[Information shown]
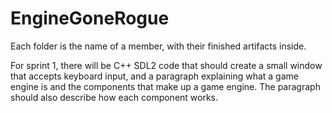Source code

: # EngineGoneRogue
Each folder is the name of a member, with their finished artifacts inside.

For sprint 1, there will be C++ SDL2 code that should create a small window that accepts keyboard input, and a paragraph explaining what a game engine is and the components that make up a game engine. The paragraph should also describe how each component works.
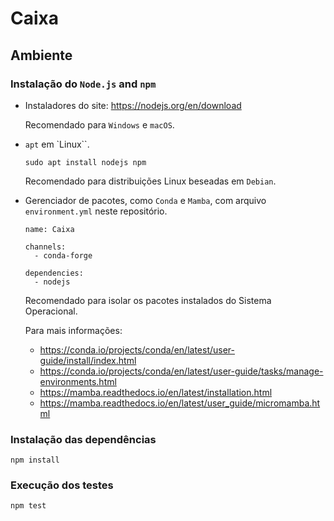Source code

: # Caixa

## Ambiente

### Instalação do `Node.js` and `npm`

- Instaladores do site: https://nodejs.org/en/download

  Recomendado para `Windows` e `macOS`.

- `apt` em `Linux``.

      sudo apt install nodejs npm

  Recomendado para distribuições Linux beseadas em `Debian`.

- Gerenciador de pacotes, como `Conda` e `Mamba`, com arquivo `environment.yml` neste repositório.

      name: Caixa

      channels:
        - conda-forge

      dependencies:
        - nodejs

  Recomendado para isolar os pacotes instalados do Sistema Operacional.

  Para mais informações:

    - https://conda.io/projects/conda/en/latest/user-guide/install/index.html
    - https://conda.io/projects/conda/en/latest/user-guide/tasks/manage-environments.html
    - https://mamba.readthedocs.io/en/latest/installation.html
    - https://mamba.readthedocs.io/en/latest/user_guide/micromamba.html

### Instalação das dependências

    npm install

### Execução dos testes

    npm test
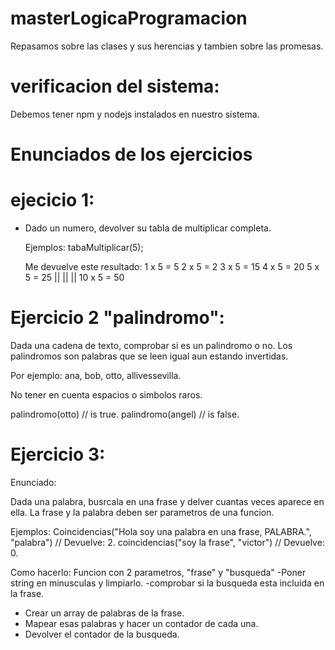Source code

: # masterLogicaProgramacion

Repasamos sobre las clases y sus herencias y tambien sobre las promesas. 

# verificacion del sistema: 

Debemos tener npm y nodejs instalados en nuestro sistema.

#       Enunciados de los ejercicios
# ejecicio 1: 
* Dado un numero, devolver su tabla de multiplicar completa.

  Ejemplos: 
tabaMultiplicar(5);

  Me devuelve este resultado: 
1 x 5 = 5
2 x 5 = 2
3 x 5 = 15
4 x 5 = 20
5 x 5 = 25 
||  || || 
10 x 5 = 50


# Ejercicio 2 "palindromo": 

Dada una cadena de texto, comprobar si es un palindromo o no. 
Los palindromos son palabras que se leen igual aun estando invertidas.

Por ejemplo: 
ana, bob, otto, allivessevilla.

No tener en cuenta espacios o simbolos raros.


palindromo(otto) // is true.
palindromo(angel) // is false.


# Ejercicio 3: 

Enunciado: 

Dada una palabra, busrcala en una frase y delver cuantas veces aparece en ella.
La frase y la palabra deben ser parametros de una funcion.

Ejemplos: 
Coincidencias("Hola soy una palabra en una frase, PALABRA.", "palabra") // Devuelve: 2.
coincidencias("soy la frase", "victor") // Devuelve: 0.

Como hacerlo: 
Funcion con 2 parametros, "frase" y "busqueda"
-Poner string en minusculas y limpiarlo. 
-comprobar si la busqueda esta incluida en la frase.
* Crear un array de palabras de la frase. 
* Mapear esas palabras y hacer un contador de cada una.
* Devolver el contador de la busqueda.
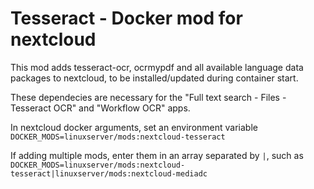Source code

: # Tesseract - Docker mod for nextcloud

This mod adds tesseract-ocr, ocrmypdf and all available language data packages to nextcloud, to be installed/updated during container start.

These dependecies are necessary for the "Full text search - Files - Tesseract OCR" and "Workflow OCR" apps.

In nextcloud docker arguments, set an environment variable `DOCKER_MODS=linuxserver/mods:nextcloud-tesseract`

If adding multiple mods, enter them in an array separated by `|`, such as `DOCKER_MODS=linuxserver/mods:nextcloud-tesseract|linuxserver/mods:nextcloud-mediadc`
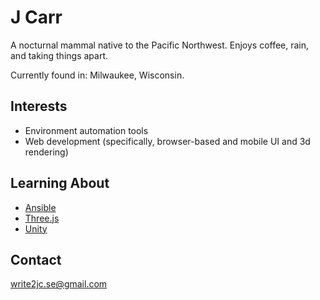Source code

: # J Carr

A nocturnal mammal native to the Pacific Northwest. Enjoys coffee, rain, and taking things apart.

Currently found in: Milwaukee, Wisconsin.

## Interests

- Environment automation tools
- Web development (specifically, browser-based and mobile UI and 3d rendering)

## Learning About

- [Ansible](https://www.ansible.com/)
- [Three.js](https://threejs.org/)
- [Unity](https://unity.com/)

## Contact

write2jc.se@gmail.com


<!---
jhcarr/jhcarr is a ✨ special ✨ repository because its `README.md` (this file) appears on your GitHub profile.
You can click the Preview link to take a look at your changes.
--->
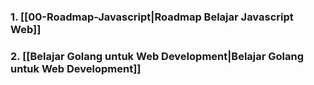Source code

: 
### 1. [[00-Roadmap-Javascript|Roadmap Belajar Javascript Web]]
### 2. [[Belajar Golang untuk Web Development|Belajar Golang untuk Web Development]]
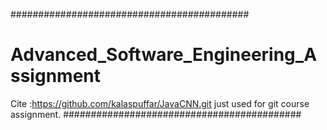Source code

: ###########################################
# Advanced_Software_Engineering_Assignment
Cite :https://github.com/kalaspuffar/JavaCNN.git
just used for git course assignment.
###########################################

[Exercise] I would like the data copied exactly as it stands, with no pictures included.

[Reply to the task]
Source code

: # EngineGoneRogue
Each folder is the name of a member, with their finished artifacts inside.

For sprint 1, there will be C++ SDL2 code that should create a small window that accepts keyboard input, and a paragraph explaining what a game engine is and the components that make up a game engine. The paragraph should also describe how each component works.
Source code

: # Caixa

## Ambiente

### Instalação do `Node.js` and `npm`

- Instaladores do site: https://nodejs.org/en/download

  Recomendado para `Windows` e `macOS`.

- `apt` em `Linux``.

      sudo apt install nodejs npm

  Recomendado para distribuições Linux beseadas em `Debian`.

- Gerenciador de pacotes, como `Conda` e `Mamba`, com arquivo `environment.yml` neste repositório.

      name: Caixa

      channels:
        - conda-forge

      dependencies:
        - nodejs

  Recomendado para isolar os pacotes instalados do Sistema Operacional.

  Para mais informações:

    - https://conda.io/projects/conda/en/latest/user-guide/install/index.html
    - https://conda.io/projects/conda/en/latest/user-guide/tasks/manage-environments.html
    - https://mamba.readthedocs.io/en/latest/installation.html
    - https://mamba.readthedocs.io/en/latest/user_guide/micromamba.html

### Instalação das dependências

    npm install

### Execução dos testes

    npm test
Source code

: # masterLogicaProgramacion

Repasamos sobre las clases y sus herencias y tambien sobre las promesas. 

# verificacion del sistema: 

Debemos tener npm y nodejs instalados en nuestro sistema.

#       Enunciados de los ejercicios
# ejecicio 1: 
* Dado un numero, devolver su tabla de multiplicar completa.

  Ejemplos: 
tabaMultiplicar(5);

  Me devuelve este resultado: 
1 x 5 = 5
2 x 5 = 2
3 x 5 = 15
4 x 5 = 20
5 x 5 = 25 
||  || || 
10 x 5 = 50


# Ejercicio 2 "palindromo": 

Dada una cadena de texto, comprobar si es un palindromo o no. 
Los palindromos son palabras que se leen igual aun estando invertidas.

Por ejemplo: 
ana, bob, otto, allivessevilla.

No tener en cuenta espacios o simbolos raros.


palindromo(otto) // is true.
palindromo(angel) // is false.


# Ejercicio 3: 

Enunciado: 

Dada una palabra, busrcala en una frase y delver cuantas veces aparece en ella.
La frase y la palabra deben ser parametros de una funcion.

Ejemplos: 
Coincidencias("Hola soy una palabra en una frase, PALABRA.", "palabra") // Devuelve: 2.
coincidencias("soy la frase", "victor") // Devuelve: 0.

Como hacerlo: 
Funcion con 2 parametros, "frase" y "busqueda"
-Poner string en minusculas y limpiarlo. 
-comprobar si la busqueda esta incluida en la frase.
* Crear un array de palabras de la frase. 
* Mapear esas palabras y hacer un contador de cada una.
* Devolver el contador de la busqueda.
Source code

: # Tesseract - Docker mod for nextcloud

This mod adds tesseract-ocr, ocrmypdf and all available language data packages to nextcloud, to be installed/updated during container start.

These dependecies are necessary for the "Full text search - Files - Tesseract OCR" and "Workflow OCR" apps.

In nextcloud docker arguments, set an environment variable `DOCKER_MODS=linuxserver/mods:nextcloud-tesseract`

If adding multiple mods, enter them in an array separated by `|`, such as `DOCKER_MODS=linuxserver/mods:nextcloud-tesseract|linuxserver/mods:nextcloud-mediadc`
Source code

: # J Carr

A nocturnal mammal native to the Pacific Northwest. Enjoys coffee, rain, and taking things apart.

Currently found in: Milwaukee, Wisconsin.

## Interests

- Environment automation tools
- Web development (specifically, browser-based and mobile UI and 3d rendering)

## Learning About

- [Ansible](https://www.ansible.com/)
- [Three.js](https://threejs.org/)
- [Unity](https://unity.com/)

## Contact

write2jc.se@gmail.com


<!---
jhcarr/jhcarr is a ✨ special ✨ repository because its `README.md` (this file) appears on your GitHub profile.
You can click the Preview link to take a look at your changes.
--->
Source code

: 
### 1. [[00-Roadmap-Javascript|Roadmap Belajar Javascript Web]]
### 2. [[Belajar Golang untuk Web Development|Belajar Golang untuk Web Development]]
Source code

: ###########################################
# Advanced_Software_Engineering_Assignment
Cite :https://github.com/kalaspuffar/JavaCNN.git
just used for git course assignment.
###########################################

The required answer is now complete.